Comments on the WD - A proposed alternative from Arjun Ray on 2000-02-21 (www-xml-canonicalization-comments@w3.org from February 2000)

From: Arjun Ray <aray@q2.net>
Date: Sun, 20 Feb 2000 19:37:18 -0500 (EST)
To: www-xml-canonicalization-comments@w3.org
Message-ID: <Pine.LNX.4.10.10002201907510.1475-100000@mail.q2.net>

The introduction says:

: This Canonical XML specification aims to introduce a notion of
: equivalence between XML documents which can be tested at the
: syntactic level and, in particular, by byte-for-byte comparison.

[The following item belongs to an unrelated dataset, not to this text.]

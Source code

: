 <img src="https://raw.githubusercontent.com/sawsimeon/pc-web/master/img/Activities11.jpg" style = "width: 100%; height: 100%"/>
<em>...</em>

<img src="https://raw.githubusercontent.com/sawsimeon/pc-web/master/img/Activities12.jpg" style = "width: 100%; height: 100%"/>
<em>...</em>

In
: the syntax it describes, logically equivalent documents are
: byte-for-byte identical.

While the result (determination of byte-for-byte congruence) is met by
the syntax of the WD, I have two concerns:

(1) Line-feed (#xA) characters are introduced in regions that are
generally understood as data content - after the PIC of processing
instructions.  Does this not mean that the parse of the canonical form
could be different from that of the original, in terms of whitespace
reporting to the application?  

(2) An opportunity seems to have been foregone to make other kinds of
comparison techniques easy to exploit.  I have the UN*X 'diff' command
in mind, specifically.  It works with the present format, but not
necessarily at an easily used granularity - mainly because more than
one information item can occur on the same line.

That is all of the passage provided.